Los monstruos que hay en mí
Epígrafe
A veces, la única forma de sobrevivir a la oscuridad es
convirtiéndose en parte de ella.
Ha pasado tanto tiempo
que no te he reconocido. ¿Acaso te has convertido en un monstruo, real o
fantástico? No lo sé, me han confundido tanto. Cuando era un niño jugaba
contigo; te recuerdo con un físico casi humano. ¿Te acuerdas? Jugábamos,
reíamos y nos lo contábamos todo. ¿Por qué has vuelto? ¿Qué quieres de mí?
Hacía mucho tiempo que
no venías. Dicen que fui yo quien te creó cuando era un niño; no lo sé. Solo
tengo la certeza de que tú y yo jugábamos cuando mis papás me dejaban solo.
Ahora todos han acabado por convencerme de que solo eres producto de mi
imaginación. ¡Estás tan cambiado!
Sí, estoy seguro de
que eres tú: tus ojos oscuros son los mismos, pero están más hundidos; tu
quietud frente a mí, tu silencio cuando hablo... ¿Eres tú? Te veo y casi no te
reconozco. ¿Quién eres? ¿Por qué has cambiado? ¿Qué te ocurre? Tu nariz aletea
como si necesitaras tomar más aire. Vete, vete. Ahora no quiero que estés aquí,
no quiero que vengas a perturbarme. ¿O sí?
¿Por qué te has
convertido en un monstruo? Eres tan abyecto. Ahora me das miedo; tienes un
aspecto que me causa espanto. Te ves como un híbrido entre un humano y un
roedor; de hecho, tus manos, tus patas y hasta tu boca parecen el hocico de
aquella enorme rata que era mi amiga. Tu tamaño ahora es igual al mío. Antes te
veía mayor y no te tenía miedo; sin embargo, ahora me inspiras pavor y
repugnancia al mismo tiempo.
Mis padres decían que
tú no existías, que era una fantasía mía; incluso el psicólogo llegó a
convencerme de que había inventado un amigo. Sí, quizás todos tuvieran razón,
pero entonces no eras un monstruo. Tú, solo tú, eras mi compañero de juegos, mi
amigo, mi único modo de enfrentarme a mis miedos, a la oscuridad y a la soledad
de aquel sótano de la vieja casa donde antes vivía y donde mis papás solían
encerrarme; ellos no querían que yo les estorbase cuando recibían las visitas
de sus amigos. Solo eran las noches de los viernes y los sábados. ¡Fueron
tantas! Recuerdo que siempre estabas tú ahí acompañándome.
Ahora, ¿qué haces
aquí? ¿A qué has venido? ¿Por qué? ¿Cómo me has encontrado? Dejaste de venir,
si la memoria no me falla, desde la noche en la que se olvidaron de llevarme a
la cama, como lo hacían siempre cuando todos sus amigos se habían marchado. A
la mañana del día siguiente vinieron a por mí. Dicen que estaba dormido
abrazado a una gigantesca rata que me dejaste para que me hiciera compañía. Me
dijiste que estaba hecha de fieltro. ¿Acaso eras tú? No te recuerdo así.
—¿Puedo ponerle un
nombre? —te dije. —Por supuesto. ¿Qué nombre quieres ponerle? —me dijiste.

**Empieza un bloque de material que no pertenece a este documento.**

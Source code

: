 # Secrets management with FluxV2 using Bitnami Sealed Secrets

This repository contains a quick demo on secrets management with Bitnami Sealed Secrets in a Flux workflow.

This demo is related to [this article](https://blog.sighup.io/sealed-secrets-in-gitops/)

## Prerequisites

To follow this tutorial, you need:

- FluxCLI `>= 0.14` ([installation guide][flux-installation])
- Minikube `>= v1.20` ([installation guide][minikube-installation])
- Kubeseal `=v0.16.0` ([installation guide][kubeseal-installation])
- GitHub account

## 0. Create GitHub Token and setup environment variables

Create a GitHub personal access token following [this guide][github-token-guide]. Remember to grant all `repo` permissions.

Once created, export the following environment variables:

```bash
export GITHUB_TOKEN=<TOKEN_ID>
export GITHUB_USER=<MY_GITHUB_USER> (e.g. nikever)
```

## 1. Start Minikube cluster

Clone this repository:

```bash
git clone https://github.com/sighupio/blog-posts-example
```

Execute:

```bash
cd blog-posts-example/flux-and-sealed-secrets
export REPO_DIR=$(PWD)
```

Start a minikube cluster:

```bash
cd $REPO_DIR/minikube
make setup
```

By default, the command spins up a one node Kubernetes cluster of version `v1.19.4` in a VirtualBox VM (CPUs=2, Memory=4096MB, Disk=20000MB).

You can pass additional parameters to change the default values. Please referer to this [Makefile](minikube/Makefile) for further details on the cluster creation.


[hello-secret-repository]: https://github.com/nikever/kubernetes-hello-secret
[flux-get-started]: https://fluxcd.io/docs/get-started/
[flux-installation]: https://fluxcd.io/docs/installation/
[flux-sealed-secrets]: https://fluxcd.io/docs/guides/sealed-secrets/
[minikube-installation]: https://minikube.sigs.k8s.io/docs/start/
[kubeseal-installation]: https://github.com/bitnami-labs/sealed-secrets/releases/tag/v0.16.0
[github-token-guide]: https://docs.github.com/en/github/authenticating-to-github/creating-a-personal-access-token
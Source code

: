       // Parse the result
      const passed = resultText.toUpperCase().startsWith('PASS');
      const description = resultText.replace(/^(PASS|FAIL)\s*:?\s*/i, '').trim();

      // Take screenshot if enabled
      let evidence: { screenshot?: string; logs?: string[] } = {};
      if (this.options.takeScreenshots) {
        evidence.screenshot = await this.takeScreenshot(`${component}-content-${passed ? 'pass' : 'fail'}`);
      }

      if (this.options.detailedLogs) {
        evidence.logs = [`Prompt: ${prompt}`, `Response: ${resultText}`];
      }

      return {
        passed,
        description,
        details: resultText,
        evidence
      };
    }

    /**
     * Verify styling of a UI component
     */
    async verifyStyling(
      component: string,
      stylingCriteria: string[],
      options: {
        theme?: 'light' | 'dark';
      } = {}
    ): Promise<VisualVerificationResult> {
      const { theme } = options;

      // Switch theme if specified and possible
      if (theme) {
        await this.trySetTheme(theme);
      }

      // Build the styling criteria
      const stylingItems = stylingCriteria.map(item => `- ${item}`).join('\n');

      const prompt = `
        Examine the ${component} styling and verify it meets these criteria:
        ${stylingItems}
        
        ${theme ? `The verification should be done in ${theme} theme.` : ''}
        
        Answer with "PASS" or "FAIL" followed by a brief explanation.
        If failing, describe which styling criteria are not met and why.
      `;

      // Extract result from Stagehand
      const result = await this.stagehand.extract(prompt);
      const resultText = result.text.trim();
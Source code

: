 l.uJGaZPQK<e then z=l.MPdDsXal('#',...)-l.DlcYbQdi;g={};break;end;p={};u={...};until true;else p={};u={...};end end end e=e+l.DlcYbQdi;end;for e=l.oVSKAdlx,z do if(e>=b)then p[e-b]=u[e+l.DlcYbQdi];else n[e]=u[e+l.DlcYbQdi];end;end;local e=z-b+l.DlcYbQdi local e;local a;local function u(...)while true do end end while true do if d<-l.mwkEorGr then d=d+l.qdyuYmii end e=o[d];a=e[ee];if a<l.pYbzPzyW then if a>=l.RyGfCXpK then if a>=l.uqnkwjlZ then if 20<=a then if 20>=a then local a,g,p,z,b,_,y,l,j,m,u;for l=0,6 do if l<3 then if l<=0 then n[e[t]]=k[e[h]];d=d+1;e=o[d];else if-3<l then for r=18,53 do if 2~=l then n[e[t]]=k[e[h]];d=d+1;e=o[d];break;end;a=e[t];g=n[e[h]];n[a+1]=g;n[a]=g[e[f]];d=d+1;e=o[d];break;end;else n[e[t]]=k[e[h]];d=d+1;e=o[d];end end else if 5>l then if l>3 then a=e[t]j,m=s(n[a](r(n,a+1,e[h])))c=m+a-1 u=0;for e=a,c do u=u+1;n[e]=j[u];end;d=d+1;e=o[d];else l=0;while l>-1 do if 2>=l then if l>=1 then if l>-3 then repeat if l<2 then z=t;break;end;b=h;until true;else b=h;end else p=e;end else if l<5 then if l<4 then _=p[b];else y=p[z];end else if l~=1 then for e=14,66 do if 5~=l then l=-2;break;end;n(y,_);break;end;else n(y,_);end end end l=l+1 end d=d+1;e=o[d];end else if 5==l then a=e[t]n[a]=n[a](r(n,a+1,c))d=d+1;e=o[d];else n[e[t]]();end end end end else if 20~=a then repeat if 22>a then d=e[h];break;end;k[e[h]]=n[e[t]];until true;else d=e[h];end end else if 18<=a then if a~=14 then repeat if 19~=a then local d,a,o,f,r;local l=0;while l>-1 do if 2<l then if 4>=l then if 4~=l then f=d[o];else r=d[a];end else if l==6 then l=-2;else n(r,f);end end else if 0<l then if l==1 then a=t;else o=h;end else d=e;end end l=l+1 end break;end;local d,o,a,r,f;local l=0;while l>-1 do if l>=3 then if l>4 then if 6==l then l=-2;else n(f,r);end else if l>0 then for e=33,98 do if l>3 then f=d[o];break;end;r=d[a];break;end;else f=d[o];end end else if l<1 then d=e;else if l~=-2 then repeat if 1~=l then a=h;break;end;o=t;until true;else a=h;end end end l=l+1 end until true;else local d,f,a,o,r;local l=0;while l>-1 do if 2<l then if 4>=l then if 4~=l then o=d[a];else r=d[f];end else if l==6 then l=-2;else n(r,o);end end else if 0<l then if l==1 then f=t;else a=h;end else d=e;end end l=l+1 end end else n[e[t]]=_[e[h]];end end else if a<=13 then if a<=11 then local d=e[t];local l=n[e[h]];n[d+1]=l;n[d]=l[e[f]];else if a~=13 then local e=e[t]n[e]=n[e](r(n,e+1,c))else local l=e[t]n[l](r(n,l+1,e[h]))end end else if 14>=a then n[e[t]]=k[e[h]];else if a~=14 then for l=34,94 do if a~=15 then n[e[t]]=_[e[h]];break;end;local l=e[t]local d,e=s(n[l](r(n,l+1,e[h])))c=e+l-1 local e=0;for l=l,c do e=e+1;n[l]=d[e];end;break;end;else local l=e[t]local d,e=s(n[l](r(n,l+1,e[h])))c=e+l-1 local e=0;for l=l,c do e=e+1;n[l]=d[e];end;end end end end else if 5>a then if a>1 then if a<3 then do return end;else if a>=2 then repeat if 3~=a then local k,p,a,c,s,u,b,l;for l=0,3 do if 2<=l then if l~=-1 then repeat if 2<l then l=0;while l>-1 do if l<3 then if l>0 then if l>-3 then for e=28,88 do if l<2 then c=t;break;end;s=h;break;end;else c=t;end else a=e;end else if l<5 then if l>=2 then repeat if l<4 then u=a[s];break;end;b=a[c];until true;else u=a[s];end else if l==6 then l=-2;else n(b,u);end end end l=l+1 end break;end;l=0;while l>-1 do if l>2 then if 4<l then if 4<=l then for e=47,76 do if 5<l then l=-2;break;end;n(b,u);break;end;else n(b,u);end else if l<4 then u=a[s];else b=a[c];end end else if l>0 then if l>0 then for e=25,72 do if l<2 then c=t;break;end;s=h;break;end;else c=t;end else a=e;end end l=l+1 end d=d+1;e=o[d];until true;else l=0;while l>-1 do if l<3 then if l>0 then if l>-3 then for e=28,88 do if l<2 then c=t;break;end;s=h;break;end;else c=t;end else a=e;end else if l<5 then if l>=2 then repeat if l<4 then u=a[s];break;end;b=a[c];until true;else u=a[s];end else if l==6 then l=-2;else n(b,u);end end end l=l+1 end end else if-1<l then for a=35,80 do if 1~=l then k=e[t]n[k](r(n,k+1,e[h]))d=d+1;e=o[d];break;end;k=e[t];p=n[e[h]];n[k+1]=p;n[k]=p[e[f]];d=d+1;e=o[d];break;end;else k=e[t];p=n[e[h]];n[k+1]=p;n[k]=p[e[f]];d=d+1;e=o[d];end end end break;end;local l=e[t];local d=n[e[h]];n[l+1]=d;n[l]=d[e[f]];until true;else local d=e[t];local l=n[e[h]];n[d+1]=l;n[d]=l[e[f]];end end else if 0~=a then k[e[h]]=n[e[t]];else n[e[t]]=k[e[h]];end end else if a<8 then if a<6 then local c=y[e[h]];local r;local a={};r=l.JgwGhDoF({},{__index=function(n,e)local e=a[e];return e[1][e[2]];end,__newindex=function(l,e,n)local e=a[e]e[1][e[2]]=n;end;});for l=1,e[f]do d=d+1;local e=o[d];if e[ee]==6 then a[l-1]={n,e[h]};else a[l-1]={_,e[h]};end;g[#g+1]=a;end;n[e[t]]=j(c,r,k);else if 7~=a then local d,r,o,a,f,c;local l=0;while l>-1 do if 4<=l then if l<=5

—Nadia. —¿Nadia? ¿Qué nombre es ese? —me preguntaste. —Sí, la llamaré Nadia.
Una vez le oí a mi abuela ese nombre y creo que dijo que significa esperanza.
—Está bien, creo que a mí también me gusta ese nombre —dijiste.
Lloré, lloré mucho
cuando al levantarme del lecho donde dormía, Nadia se movió y mi padre la mató
aplastándole la cabeza con una pala. Durante muchas noches había sido mi
compañera; con ella no tenía miedo a la oscuridad. Tú me dijiste que cuidaría
de mí y que, si yo cuidaba de ella, no me sucedería nada malo. ¡Perdí a Nadia!
Aunque todo cambió aquella mañana en la que mis padres la vieron, no pude
evitar que acabaran con ella.
Durante muchos meses
estuvieron llevándome a un médico que me hablaba pero no me escuchaba; no
quería entender que era un regalo que tú me habías hecho. Te describía a ti y a
Nadia, y decía que solo eran imaginaciones mías. «Amigos imaginarios», decía.
La muerte de Nadia me trajo el horror de una medicación a la que me veía
sometido, también el desconsuelo porque desde entonces tú no me habías vuelto a
visitar y me sentía muy triste por ello.
Pero, como todo tiene
un lado bueno, ya nunca más me bajaron al sótano. En los días que recibían a
sus amigos, me daban mi medicación y rápidamente me dormía. A la mañana
siguiente solía dolerme la cabeza, pero el despertarme en mi cama era una
sensación muy agradable y no llegué a echarte de menos, aunque no entendía por
qué me habías abandonado. Bueno, dormía y aún duermo abrazado a la almohada;
eso me hacía recordar a Nadia. ¿Acaso eres tú, Nadia? No te reconozco, ha
pasado tanto tiempo.
Si es así, mira, ya no
podrán hacerte daño. Hace un par de días me desperté; sentía un fortísimo dolor
de cabeza. Creo que se pasaron un poco con la medicación que me dieron la noche
anterior; iban a celebrar… Ah, no recuerdo bien qué, solo que iban a venir unos
nuevos amigos y no querían que yo les incordiara. ¿Por qué crees que era un
incordio para ellos? No, no me lo digas, ya no me importa.
Llevaba llorando más
de una hora pero no me oían. Vine hasta su cuarto y ahí estaban, inmóviles. No
sé qué les ocurre; les llamo pero no me oyen. Tienen su nariz manchada con ese
polvo blanco que hay en las mesitas de noche. Lo he probado, pero tiene un
sabor amargo. Creo que solo se toma por la nariz; he inhalado una enorme
cantidad de ese polvo. No tengo miedo, ni hambre, ni sueño; en realidad me
siento eufórico.
¡Nadia, te veo ahí en
el espejo! ¿Cómo es que no me veo yo? Anda, deja, apártate, quiero verme.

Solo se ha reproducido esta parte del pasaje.